**Your goal**
For the string "result", report how many lines in the records below contain it, and nothing more.

─── Material for this task

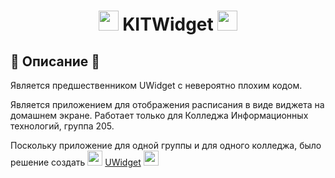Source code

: <h1 align="center">
 <img src="https://c.tenor.com/MrvBJVe6TRQAAAAi/speed-roll-joba.gif" width="32" height="32">
 KITWidget </a> 
<img src="https://c.tenor.com/MrvBJVe6TRQAAAAi/speed-roll-joba.gif" width="32" height="32"></h1>

## 📄 Описание 📄
Является предшественником UWidget с невероятно плохим кодом.

Является приложением для отображения расписания в виде виджета на домашнем экране. Работает только для Колледжа Информационных технологий, группа 205.

<p>Поскольку приложение для одной группы и для одного колледжа, было решение создать
 <img src="https://cdn-0.emojis.wiki/wp-content/uploads/2020/12/Sparkles.gif" width="24" height="24">
  <a href="https://github.com/BadKiko/MyProjects">UWidget</a> </a> 
<img src="https://cdn-0.emojis.wiki/wp-content/uploads/2020/12/Sparkles.gif" width="24" height="24"></p>
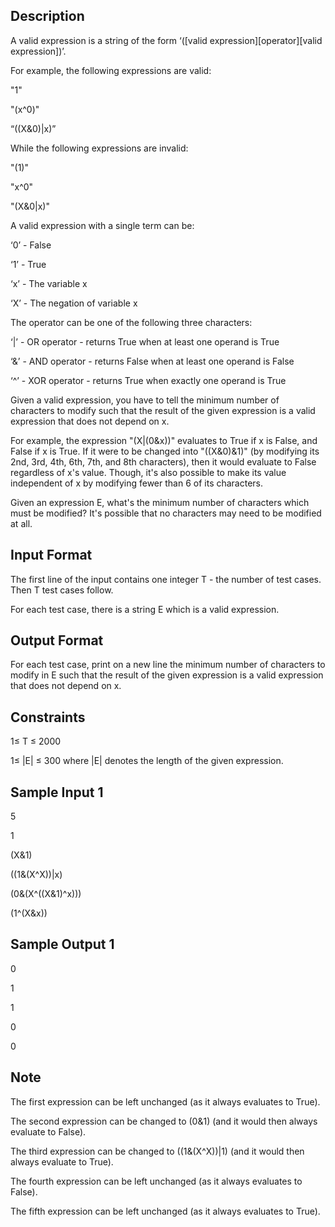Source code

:## Description

A valid expression is a string of the form ‘([valid expression][operator][valid expression])’.

For example, the following expressions are valid:

"1"

"(x^0)"

“((X&0)|x)”

While the following expressions are invalid:

"(1)"

"x^0"

"(X&0|x)"

A valid expression with a single term can be:

‘0’ - False

‘1’ - True

‘x’ - The variable x

‘X’ - The negation of variable x

The operator can be one of the following three characters:

‘|’ - OR operator - returns True when at least one operand is True

‘&’ - AND operator - returns False when at least one operand is False

‘^’ - XOR operator - returns True when exactly one operand is True

Given a valid expression, you have to tell the minimum number of characters to modify such that the result of the given expression is a valid expression that does not depend on x.

For example, the expression "(X|(0&x))" evaluates to True if x is False, and False if x is True. If it were to be changed into "((X&0)&1)" (by modifying its 2nd, 3rd, 4th, 6th, 7th, and 8th characters), then it would evaluate to False regardless of x's value. Though, it's also possible to make its value independent of x by modifying fewer than 6 of its characters.

Given an expression E, what's the minimum number of characters which must be modified? It's possible that no characters may need to be modified at all.

## Input Format

The first line of the input contains one integer T - the number of test cases. Then T test cases follow.

For each test case, there is a string E which is a valid expression.

## Output Format

For each test case, print on a new line the minimum number of characters to modify in E such that the result of the given expression is a valid expression that does not depend on x.

## Constraints

1≤ T ≤ 2000

1≤ |E| ≤ 300 where |E| denotes the length of the given expression.

## Sample Input 1


5

1

(X&1)

((1&(X^X))|x)

(0&(X^((X&1)^x)))

(1^(X&x))

## Sample Output 1


0

1

1

0

0

## Note

The first expression can be left unchanged (as it always evaluates to True).

The second expression can be changed to (0&1) (and it would then always evaluate to False).

The third expression can be changed to ((1&(X^X))|1)  (and it would then always evaluate to True).

The fourth expression can be left unchanged (as it always evaluates to False).

The fifth expression can be left unchanged (as it always evaluates to True).


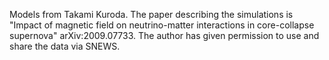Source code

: Models from Takami Kuroda. The paper describing the simulations is "Impact of magnetic field on neutrino-matter interactions in core-collapse supernova" arXiv:2009.07733.
The author has given permission to use and share the data via SNEWS. 

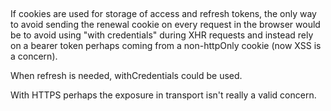 ##
If cookies are used for storage of access and refresh tokens, the only way to avoid sending the renewal cookie on every request in the browser would be to avoid using "with credentials" during XHR requests and instead rely on a bearer token perhaps coming from a non-httpOnly cookie (now XSS is a concern).

When refresh is needed, withCredentials could be used.

With HTTPS perhaps the exposure in transport isn't really a valid concern.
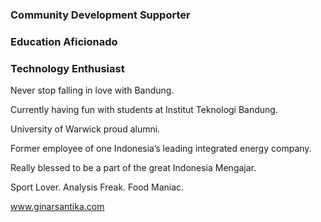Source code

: ### Community Development Supporter
### Education Aficionado
### Technology Enthusiast

Never stop falling in love with Bandung.

Currently having fun with students at Institut Teknologi Bandung.

University of Warwick proud alumni.

Former employee of one Indonesia’s leading integrated energy company.

Really blessed to be a part of the great Indonesia Mengajar.

Sport Lover. Analysis Freak. Food Maniac.


www.ginarsantika.com
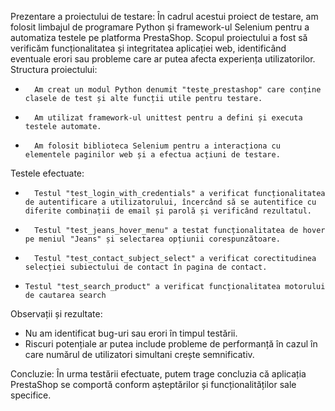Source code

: Prezentare a proiectului de testare:
În cadrul acestui proiect de testare, am folosit limbajul de programare Python și framework-ul Selenium pentru a automatiza testele pe platforma PrestaShop. Scopul proiectului a fost să verificăm funcționalitatea și integritatea aplicației web, identificând eventuale erori sau probleme care ar putea afecta experiența utilizatorilor.
Structura proiectului:
* 		Am creat un modul Python denumit "teste_prestashop" care conține clasele de test și alte funcții utile pentru testare.
* 		Am utilizat framework-ul unittest pentru a defini și executa testele automate.
* 		Am folosit biblioteca Selenium pentru a interacționa cu elementele paginilor web și a efectua acțiuni de testare.
Testele efectuate:
* 		Testul "test_login_with_credentials" a verificat funcționalitatea de autentificare a utilizatorului, încercând să se autentifice cu diferite combinații de email și parolă și verificând rezultatul.
* 		Testul "test_jeans_hover_menu" a testat funcționalitatea de hover pe meniul "Jeans" și selectarea opțiunii corespunzătoare.
* 		Testul "test_contact_subject_select" a verificat corectitudinea selecției subiectului de contact în pagina de contact.
*     Testul "test_search_product" a verificat funcționalitatea motorului de cautarea search 
Observații și rezultate:
* Nu am identificat bug-uri sau erori în timpul testării.
* Riscuri potențiale ar putea include probleme de performanță în cazul în care numărul de utilizatori simultani crește semnificativ.
  
Concluzie:
În urma testării efectuate, putem trage concluzia că aplicația PrestaShop se comportă conform așteptărilor și funcționalităților sale specifice. 



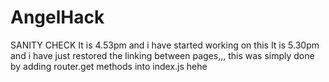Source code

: # AngelHack

SANITY CHECK
It is 4.53pm and i have started working on this
It is 5.30pm and i have just restored the linking between pages,,, this was simply done by adding router.get methods into index.js hehe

──────

**Output below**
2